The rapes at the heart of my being unable to speak lie within the erasure, ‘and now came the ashes’. Pliny’s account of the eruption of Vesuvius is a frame for my experience within my mother’s bed. How silencing may descend on an individual in the aftermath of a violent crime is present within the blacking out. White islands of words perform partial acts of recovery, while also embedding, through the lack of a clear sequential path forward from the midpoint, that this story cannot easily be told.

Finally, the concrete poem, ‘her door is missing’, combines my own words with found materials from a book about Herculaneum. This describes how the pyroclastic flow carried a mass of objects from doors to house beams to statues through the town. I wanted the empty doorframe to make visible how the crime of sexual abuse forcibly removes a child’s possibility of refusal and leaves them open to further, damaging predation.

PS: What is your opinion about late bloomers as you wrote your debut book in the fifties?

AH: I have been writing professionally all my adult life.
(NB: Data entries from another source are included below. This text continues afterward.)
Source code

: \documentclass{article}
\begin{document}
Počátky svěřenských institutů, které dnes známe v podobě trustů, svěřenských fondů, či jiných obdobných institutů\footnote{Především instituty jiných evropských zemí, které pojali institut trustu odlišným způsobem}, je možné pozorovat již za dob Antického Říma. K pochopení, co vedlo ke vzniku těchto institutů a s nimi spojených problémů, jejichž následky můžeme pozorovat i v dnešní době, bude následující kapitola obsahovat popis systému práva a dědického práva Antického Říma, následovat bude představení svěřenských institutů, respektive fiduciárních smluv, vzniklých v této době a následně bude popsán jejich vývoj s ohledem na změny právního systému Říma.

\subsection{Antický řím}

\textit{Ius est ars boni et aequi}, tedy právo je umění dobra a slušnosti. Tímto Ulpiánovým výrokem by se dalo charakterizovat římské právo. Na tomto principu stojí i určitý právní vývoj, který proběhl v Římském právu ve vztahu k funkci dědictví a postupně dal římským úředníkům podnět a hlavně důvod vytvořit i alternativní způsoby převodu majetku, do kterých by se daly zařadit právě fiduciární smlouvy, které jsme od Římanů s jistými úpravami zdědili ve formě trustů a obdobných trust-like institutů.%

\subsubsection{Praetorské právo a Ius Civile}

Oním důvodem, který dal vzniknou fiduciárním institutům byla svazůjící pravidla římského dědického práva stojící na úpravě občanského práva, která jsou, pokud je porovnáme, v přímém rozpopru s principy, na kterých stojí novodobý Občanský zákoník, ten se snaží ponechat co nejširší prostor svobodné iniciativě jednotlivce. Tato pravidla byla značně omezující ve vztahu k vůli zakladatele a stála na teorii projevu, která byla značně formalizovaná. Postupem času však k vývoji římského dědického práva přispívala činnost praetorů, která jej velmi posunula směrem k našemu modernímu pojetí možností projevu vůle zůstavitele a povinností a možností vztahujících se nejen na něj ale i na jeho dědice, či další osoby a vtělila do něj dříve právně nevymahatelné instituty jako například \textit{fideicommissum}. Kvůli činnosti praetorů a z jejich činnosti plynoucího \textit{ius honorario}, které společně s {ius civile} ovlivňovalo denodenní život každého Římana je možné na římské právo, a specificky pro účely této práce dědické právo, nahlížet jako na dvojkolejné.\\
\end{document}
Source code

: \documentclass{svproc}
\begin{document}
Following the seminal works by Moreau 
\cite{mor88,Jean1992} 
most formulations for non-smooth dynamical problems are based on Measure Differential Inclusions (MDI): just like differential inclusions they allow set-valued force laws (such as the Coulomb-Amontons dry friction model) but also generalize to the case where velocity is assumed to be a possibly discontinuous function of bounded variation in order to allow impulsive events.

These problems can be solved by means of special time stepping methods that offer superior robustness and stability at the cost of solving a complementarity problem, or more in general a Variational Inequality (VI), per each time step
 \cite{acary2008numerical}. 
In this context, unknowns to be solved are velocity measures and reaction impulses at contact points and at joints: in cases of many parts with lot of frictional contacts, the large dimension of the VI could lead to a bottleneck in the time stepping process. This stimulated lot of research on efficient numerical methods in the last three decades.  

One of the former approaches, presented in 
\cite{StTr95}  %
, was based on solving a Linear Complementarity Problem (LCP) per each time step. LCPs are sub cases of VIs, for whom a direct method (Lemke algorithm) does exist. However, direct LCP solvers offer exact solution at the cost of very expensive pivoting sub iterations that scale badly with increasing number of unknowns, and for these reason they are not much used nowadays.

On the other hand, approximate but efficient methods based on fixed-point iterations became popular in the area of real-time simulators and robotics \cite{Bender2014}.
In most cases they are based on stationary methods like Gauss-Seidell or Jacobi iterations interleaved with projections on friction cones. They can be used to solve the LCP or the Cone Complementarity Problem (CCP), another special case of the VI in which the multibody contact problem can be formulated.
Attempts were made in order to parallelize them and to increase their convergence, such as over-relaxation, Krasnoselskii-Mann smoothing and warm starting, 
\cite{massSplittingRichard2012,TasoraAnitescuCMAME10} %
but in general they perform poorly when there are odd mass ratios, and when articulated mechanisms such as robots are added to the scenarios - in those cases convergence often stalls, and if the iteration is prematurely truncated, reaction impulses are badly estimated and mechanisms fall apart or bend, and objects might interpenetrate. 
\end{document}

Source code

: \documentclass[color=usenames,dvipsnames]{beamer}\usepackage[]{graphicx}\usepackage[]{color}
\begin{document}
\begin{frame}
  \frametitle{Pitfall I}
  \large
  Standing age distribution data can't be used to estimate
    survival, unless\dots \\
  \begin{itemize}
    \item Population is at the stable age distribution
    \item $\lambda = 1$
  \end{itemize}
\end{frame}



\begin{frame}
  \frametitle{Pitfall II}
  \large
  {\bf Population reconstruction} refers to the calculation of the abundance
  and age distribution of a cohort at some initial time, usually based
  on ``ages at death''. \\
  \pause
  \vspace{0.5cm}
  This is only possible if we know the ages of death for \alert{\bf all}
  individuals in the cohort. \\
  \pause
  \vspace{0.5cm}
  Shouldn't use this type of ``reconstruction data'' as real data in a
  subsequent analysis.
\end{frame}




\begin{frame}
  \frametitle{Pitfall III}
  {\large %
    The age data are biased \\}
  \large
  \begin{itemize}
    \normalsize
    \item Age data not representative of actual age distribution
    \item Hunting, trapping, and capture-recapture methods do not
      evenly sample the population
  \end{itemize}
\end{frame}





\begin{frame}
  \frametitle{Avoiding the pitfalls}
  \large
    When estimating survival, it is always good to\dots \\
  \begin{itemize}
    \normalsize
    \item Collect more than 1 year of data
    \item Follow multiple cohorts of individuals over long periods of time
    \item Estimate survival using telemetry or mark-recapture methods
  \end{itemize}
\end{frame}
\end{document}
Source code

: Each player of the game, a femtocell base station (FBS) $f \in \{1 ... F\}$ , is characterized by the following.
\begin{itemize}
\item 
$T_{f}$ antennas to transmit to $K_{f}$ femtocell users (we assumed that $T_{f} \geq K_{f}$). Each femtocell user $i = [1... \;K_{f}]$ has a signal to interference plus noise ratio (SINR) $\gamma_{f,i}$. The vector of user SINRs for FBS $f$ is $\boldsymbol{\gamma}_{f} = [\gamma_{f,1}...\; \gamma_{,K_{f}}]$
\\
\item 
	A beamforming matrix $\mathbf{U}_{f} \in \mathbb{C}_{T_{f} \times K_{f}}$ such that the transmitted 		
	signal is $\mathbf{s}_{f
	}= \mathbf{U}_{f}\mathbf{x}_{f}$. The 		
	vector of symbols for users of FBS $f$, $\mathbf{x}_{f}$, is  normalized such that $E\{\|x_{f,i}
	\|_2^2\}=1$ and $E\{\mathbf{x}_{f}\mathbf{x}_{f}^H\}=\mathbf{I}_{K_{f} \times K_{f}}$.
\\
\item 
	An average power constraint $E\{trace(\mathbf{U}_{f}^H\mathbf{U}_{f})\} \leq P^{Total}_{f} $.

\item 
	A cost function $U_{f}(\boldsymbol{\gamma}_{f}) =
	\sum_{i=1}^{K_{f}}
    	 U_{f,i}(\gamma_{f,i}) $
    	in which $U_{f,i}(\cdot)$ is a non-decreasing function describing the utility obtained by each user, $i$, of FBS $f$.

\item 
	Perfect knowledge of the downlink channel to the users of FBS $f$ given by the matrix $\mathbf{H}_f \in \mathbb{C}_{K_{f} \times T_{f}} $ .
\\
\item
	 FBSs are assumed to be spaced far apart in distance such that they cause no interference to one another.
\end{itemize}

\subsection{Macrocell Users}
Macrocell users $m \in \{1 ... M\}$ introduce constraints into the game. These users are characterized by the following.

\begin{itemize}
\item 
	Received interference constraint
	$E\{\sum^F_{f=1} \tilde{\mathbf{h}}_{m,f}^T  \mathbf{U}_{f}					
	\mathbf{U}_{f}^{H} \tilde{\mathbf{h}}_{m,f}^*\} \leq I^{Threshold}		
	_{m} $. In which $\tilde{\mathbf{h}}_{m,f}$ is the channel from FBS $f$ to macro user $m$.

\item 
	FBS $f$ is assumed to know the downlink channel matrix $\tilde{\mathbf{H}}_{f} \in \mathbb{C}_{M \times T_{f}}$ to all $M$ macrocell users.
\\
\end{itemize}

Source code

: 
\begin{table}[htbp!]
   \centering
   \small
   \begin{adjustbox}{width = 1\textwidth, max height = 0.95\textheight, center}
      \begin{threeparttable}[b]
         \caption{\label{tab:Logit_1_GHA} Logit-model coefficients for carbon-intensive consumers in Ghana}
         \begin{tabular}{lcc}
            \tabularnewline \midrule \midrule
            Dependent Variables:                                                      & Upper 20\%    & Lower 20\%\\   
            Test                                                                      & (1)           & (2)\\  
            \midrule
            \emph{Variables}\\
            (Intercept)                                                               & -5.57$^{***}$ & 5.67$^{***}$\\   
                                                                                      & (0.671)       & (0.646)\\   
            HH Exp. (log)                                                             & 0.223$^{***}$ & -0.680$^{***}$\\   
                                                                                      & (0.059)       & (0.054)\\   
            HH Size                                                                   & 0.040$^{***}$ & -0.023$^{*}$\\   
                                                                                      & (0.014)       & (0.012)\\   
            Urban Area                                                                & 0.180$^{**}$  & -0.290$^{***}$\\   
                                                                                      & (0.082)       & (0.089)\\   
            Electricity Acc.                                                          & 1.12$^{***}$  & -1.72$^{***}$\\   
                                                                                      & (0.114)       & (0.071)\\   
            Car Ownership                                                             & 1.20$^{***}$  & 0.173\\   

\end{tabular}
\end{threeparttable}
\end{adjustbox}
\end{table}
I was a freelance journalist, wrote a factual book about the history of the t-shirt, researched a literary PhD, then wrote reviews, and other articles, before finally beginning to work on bird of winter the year I turned 50. My younger son leaving home, combined with being diagnosed with ovarian cancer in my late forties, freed me to address my childhood. Sometimes people with family responsibilities, or complex materials, need time and distance to be able to write safely about them.

PS: Tell me about your next book.

AH: I am working on a memoir that holds the first eighteen years of my life.

PS: Do you view writing as a kind of spiritual practice?

AH: Yes. For me, it requires a process of self-quieting, in order to be able to hear. When we write, we have the possibility of opening our individual experiences into a wider communion – through the collaborations that art involves. As part of my writing process, I walk with my dog, noticing the world around me, and also meditate, and swim, to help tune in to whatever needs to emerge.

PS: What is your thought about experimental poetry? I read that your memoir incorporates fragments of poetry. What do you think about blending the genre?

AH: For me, art establishes channels for communication, between self and other, and past and present, as well as between individuals and made objects. The more facets we incorporate, the more entry points we create.

PS: Tell me about your project Voicing our Silences.

AH: Voicing our Silences is a workshop which I set up for people working creatively with complex or difficult materials. We support each other in developing our work. We now have around sixty members. We have a website which aims to offer this support beyond the group through recorded workshops.